Step 5: The Rerender Checklist
If a clip comes back with visible drift — the face is different, the hair is wrong, the outfit shifted — do not try to fix it by rewriting the prompt. That almost never works. Instead, run this checklist:
| Problem | Likely Cause | Fix |
|---|---|---|
| Facial features shifted | Anchor image too distant/blurry | Switch to a closer anchor image, or crop to show the face more prominently |
| Hair changed color/style | Strong lighting prompt overriding reference | Add hair color explicitly into the character baseline: "long straight black hair to mid-back" |
| Outfit changed | Prompt describes clothing that conflicts with anchor | Delete clothing description from prompt — the anchor already shows what they wear |
| Skin tone shifted | Extreme lighting or color temperature prompt | Remove color temperature words from prompt ("warm," "cool," "golden") — use "natural lighting" instead |
| Body proportions wrong | Anchor image cropped too tightly | Use an anchor image that shows more of the body |
The most common fix is simpler than most users expect: stop describing clothing in the prompt. If your anchor image already shows the outfit, let the model inherit it from the image. Every word of clothing description in the text prompt competes with the reference image, and Seedance 2 tends to favor the text.
Expert pitfall: One of the most deceptive forms of drift happens when you do everything right — same anchor, same baseline, same prompt structure — but the character still shifts subtly. The cause is often inconsistent camera distance between generations. A medium shot and a close-up of the same character read as different "people" to the model because the facial proportions are framed differently. When you need mixed shot sizes, use the face close-up anchor (reference only) alongside your master anchor to give the model enough facial pixel data for both framing types.
Prompt Carryover: What Stays and What Changes
For a multi-clip project, divide your prompt into two parts: the stable block and the variable block.
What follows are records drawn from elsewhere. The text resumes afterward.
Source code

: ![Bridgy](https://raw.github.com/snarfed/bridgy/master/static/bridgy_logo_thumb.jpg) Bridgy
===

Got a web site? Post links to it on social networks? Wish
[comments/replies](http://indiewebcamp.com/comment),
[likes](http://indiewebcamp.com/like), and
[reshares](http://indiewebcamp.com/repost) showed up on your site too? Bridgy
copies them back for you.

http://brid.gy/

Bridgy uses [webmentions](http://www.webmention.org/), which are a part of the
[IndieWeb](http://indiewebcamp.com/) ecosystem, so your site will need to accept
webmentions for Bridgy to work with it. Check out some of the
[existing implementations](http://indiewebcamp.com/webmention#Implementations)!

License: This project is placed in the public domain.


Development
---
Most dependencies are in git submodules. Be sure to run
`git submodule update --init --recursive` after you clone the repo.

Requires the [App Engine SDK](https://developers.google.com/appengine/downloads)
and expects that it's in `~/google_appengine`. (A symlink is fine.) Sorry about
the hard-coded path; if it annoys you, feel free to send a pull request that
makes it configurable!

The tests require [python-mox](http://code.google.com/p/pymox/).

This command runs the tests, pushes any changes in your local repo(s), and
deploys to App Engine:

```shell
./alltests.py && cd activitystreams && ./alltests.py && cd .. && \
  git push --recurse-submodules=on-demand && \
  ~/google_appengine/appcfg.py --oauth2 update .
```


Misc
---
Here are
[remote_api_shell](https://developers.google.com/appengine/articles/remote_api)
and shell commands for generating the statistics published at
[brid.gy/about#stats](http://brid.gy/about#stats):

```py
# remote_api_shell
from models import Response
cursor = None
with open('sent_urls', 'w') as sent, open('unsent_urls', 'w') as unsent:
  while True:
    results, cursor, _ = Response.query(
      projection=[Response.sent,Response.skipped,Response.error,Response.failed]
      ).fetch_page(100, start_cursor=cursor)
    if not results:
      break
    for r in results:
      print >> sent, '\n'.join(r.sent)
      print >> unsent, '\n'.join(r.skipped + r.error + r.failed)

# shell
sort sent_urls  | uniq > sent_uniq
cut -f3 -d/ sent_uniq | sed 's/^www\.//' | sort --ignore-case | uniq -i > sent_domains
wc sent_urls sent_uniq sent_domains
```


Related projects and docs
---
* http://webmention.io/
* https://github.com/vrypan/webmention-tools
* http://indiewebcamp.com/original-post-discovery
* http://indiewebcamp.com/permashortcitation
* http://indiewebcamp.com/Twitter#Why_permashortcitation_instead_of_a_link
| Block | Content | Changes Between Clips? |
|---|---|---|
| Stable block | Character baseline (age, ethnicity, hair, build, outfit) | No — identical every time |
| Stable block | Mode context ("Image-to-video: first-frame animation") | No — identical every time |
| Variable block | Action description | Yes — unique per clip |
| Variable block | Camera direction | Yes — different shots for different clips |
| Variable block | Environment/setting | Yes — varies per scene |
| Variable block | Lighting | Yes — adjust per mood, but avoid extreme colors |
Rule of thumb: If a prompt element describes who the character is, put it in the stable block. If it describes what the character does, put it in the variable block. Mixing the two is the fastest way to introduce inconsistency.
A good test: read the stable block alone. If it describes a person you could recognize in a lineup, it is specific enough. If it could describe a hundred different people, go back and add distinguishing details.
What Breaks Consistency
Even with a solid workflow, certain generation choices reliably cause drift. These are the patterns to avoid:
Using multiple conflicting reference images. If you upload one image where the character has short hair and another where they have long hair, the model picks a compromise that looks like neither. Use consistent references across your project.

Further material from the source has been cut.